### Exercise goal
Output all of the entries beneath, exactly as written.

### Information supplied

= = = =

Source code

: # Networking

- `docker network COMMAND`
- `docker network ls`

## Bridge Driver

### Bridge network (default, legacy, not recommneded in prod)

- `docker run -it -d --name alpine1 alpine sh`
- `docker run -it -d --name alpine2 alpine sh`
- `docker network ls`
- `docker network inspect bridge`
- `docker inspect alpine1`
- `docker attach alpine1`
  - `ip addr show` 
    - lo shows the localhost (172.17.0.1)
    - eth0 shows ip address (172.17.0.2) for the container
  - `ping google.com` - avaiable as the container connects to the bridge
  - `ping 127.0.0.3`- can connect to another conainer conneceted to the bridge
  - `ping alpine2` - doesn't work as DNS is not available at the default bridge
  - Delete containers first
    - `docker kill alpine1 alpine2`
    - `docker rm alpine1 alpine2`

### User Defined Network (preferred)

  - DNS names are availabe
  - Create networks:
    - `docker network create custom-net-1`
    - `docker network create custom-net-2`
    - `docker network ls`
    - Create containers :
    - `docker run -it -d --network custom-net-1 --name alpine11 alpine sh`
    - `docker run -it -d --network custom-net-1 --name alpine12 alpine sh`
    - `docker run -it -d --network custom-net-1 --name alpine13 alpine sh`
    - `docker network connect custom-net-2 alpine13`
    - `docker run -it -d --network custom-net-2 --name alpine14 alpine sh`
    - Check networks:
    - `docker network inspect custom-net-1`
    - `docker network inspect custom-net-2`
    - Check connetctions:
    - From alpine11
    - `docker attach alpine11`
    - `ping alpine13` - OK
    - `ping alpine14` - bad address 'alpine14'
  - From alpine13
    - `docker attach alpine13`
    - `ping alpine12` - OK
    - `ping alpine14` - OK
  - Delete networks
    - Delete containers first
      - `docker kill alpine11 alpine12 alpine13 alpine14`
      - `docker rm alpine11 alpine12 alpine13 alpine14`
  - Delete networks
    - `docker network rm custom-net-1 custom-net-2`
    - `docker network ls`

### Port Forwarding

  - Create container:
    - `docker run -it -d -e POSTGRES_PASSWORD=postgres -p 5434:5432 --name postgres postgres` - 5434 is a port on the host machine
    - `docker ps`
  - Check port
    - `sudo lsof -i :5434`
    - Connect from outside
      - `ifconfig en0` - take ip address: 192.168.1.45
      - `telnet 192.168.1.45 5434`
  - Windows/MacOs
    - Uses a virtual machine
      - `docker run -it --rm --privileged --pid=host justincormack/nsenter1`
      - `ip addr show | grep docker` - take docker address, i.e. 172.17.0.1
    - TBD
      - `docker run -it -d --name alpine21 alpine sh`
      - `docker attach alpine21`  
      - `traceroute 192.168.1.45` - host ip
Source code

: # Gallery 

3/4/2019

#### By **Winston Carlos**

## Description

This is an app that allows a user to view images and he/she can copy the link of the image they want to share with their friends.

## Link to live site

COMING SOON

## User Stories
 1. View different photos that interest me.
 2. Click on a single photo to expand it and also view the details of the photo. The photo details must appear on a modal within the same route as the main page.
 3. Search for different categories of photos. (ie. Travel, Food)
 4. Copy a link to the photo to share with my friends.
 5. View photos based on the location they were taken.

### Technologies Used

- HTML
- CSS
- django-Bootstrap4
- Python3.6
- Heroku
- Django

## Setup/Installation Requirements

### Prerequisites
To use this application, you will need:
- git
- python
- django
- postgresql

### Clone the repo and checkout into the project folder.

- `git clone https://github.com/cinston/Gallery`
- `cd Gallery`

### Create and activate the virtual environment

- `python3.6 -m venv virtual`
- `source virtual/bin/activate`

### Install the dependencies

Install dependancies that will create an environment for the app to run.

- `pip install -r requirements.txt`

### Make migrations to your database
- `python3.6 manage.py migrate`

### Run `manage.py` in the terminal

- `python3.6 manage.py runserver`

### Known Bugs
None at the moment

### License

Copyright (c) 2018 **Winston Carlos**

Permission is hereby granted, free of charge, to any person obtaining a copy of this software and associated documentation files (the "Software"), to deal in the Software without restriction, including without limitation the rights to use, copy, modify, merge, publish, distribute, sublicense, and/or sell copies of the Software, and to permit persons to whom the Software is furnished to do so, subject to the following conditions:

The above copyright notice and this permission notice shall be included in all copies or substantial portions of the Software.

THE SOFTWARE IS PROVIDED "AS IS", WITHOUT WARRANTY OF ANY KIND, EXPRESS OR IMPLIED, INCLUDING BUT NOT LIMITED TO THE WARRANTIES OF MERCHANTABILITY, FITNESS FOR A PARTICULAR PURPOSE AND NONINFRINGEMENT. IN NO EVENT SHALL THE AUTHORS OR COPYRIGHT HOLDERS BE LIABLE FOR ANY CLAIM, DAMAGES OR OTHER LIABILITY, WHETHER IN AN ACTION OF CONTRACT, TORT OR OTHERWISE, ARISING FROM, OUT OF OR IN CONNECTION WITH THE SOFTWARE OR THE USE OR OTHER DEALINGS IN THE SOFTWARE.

= = = =

### Answer to the problem
Source code

: # Networking

- `docker network COMMAND`
- `docker network ls`

## Bridge Driver

### Bridge network (default, legacy, not recommneded in prod)

- `docker run -it -d --name alpine1 alpine sh`
- `docker run -it -d --name alpine2 alpine sh`
- `docker network ls`
- `docker network inspect bridge`
- `docker inspect alpine1`
- `docker attach alpine1`
  - `ip addr show` 
    - lo shows the localhost (172.17.0.1)
    - eth0 shows ip address (172.17.0.2) for the container
  - `ping google.com` - avaiable as the container connects to the bridge
  - `ping 127.0.0.3`- can connect to another conainer conneceted to the bridge
  - `ping alpine2` - doesn't work as DNS is not available at the default bridge
  - Delete containers first
    - `docker kill alpine1 alpine2`
    - `docker rm alpine1 alpine2`

### User Defined Network (preferred)

  - DNS names are availabe
  - Create networks:
    - `docker network create custom-net-1`
    - `docker network create custom-net-2`
    - `docker network ls`
    - Create containers :
    - `docker run -it -d --network custom-net-1 --name alpine11 alpine sh`
    - `docker run -it -d --network custom-net-1 --name alpine12 alpine sh`
    - `docker run -it -d --network custom-net-1 --name alpine13 alpine sh`
    - `docker network connect custom-net-2 alpine13`
    - `docker run -it -d --network custom-net-2 --name alpine14 alpine sh`
    - Check networks:
    - `docker network inspect custom-net-1`
    - `docker network inspect custom-net-2`
    - Check connetctions:
    - From alpine11
    - `docker attach alpine11`
    - `ping alpine13` - OK
    - `ping alpine14` - bad address 'alpine14'
  - From alpine13
    - `docker attach alpine13`
    - `ping alpine12` - OK
    - `ping alpine14` - OK
  - Delete networks
    - Delete containers first
      - `docker kill alpine11 alpine12 alpine13 alpine14`
      - `docker rm alpine11 alpine12 alpine13 alpine14`
  - Delete networks
    - `docker network rm custom-net-1 custom-net-2`
    - `docker network ls`

### Port Forwarding

  - Create container:
    - `docker run -it -d -e POSTGRES_PASSWORD=postgres -p 5434:5432 --name postgres postgres` - 5434 is a port on the host machine
    - `docker ps`
  - Check port
    - `sudo lsof -i :5434`
    - Connect from outside
      - `ifconfig en0` - take ip address: 192.168.1.45
      - `telnet 192.168.1.45 5434`
  - Windows/MacOs
    - Uses a virtual machine
      - `docker run -it --rm --privileged --pid=host justincormack/nsenter1`
      - `ip addr show | grep docker` - take docker address, i.e. 172.17.0.1
    - TBD
      - `docker run -it -d --name alpine21 alpine sh`
      - `docker attach alpine21`  
      - `traceroute 192.168.1.45` - host ip
Source code

: # Gallery 

3/4/2019

#### By **Winston Carlos**

## Description

This is an app that allows a user to view images and he/she can copy the link of the image they want to share with their friends.

## Link to live site

COMING SOON

## User Stories
 1. View different photos that interest me.
 2. Click on a single photo to expand it and also view the details of the photo. The photo details must appear on a modal within the same route as the main page.
 3. Search for different categories of photos. (ie. Travel, Food)
 4. Copy a link to the photo to share with my friends.
 5. View photos based on the location they were taken.

### Technologies Used

- HTML
- CSS
- django-Bootstrap4
- Python3.6
- Heroku
- Django

## Setup/Installation Requirements

### Prerequisites
To use this application, you will need:
- git
- python
- django
- postgresql

### Clone the repo and checkout into the project folder.

- `git clone https://github.com/cinston/Gallery`
- `cd Gallery`

### Create and activate the virtual environment

- `python3.6 -m venv virtual`
- `source virtual/bin/activate`

### Install the dependencies

Install dependancies that will create an environment for the app to run.

- `pip install -r requirements.txt`

### Make migrations to your database
- `python3.6 manage.py migrate`

### Run `manage.py` in the terminal

- `python3.6 manage.py runserver`

### Known Bugs
None at the moment

### License

Copyright (c) 2018 **Winston Carlos**

Permission is hereby granted, free of charge, to any person obtaining a copy of this software and associated documentation files (the "Software"), to deal in the Software without restriction, including without limitation the rights to use, copy, modify, merge, publish, distribute, sublicense, and/or sell copies of the Software, and to permit persons to whom the Software is furnished to do so, subject to the following conditions:

The above copyright notice and this permission notice shall be included in all copies or substantial portions of the Software.

THE SOFTWARE IS PROVIDED "AS IS", WITHOUT WARRANTY OF ANY KIND, EXPRESS OR IMPLIED, INCLUDING BUT NOT LIMITED TO THE WARRANTIES OF MERCHANTABILITY, FITNESS FOR A PARTICULAR PURPOSE AND NONINFRINGEMENT. IN NO EVENT SHALL THE AUTHORS OR COPYRIGHT HOLDERS BE LIABLE FOR ANY CLAIM, DAMAGES OR OTHER LIABILITY, WHETHER IN AN ACTION OF CONTRACT, TORT OR OTHERWISE, ARISING FROM, OUT OF OR IN CONNECTION WITH THE SOFTWARE OR THE USE OR OTHER DEALINGS IN THE SOFTWARE.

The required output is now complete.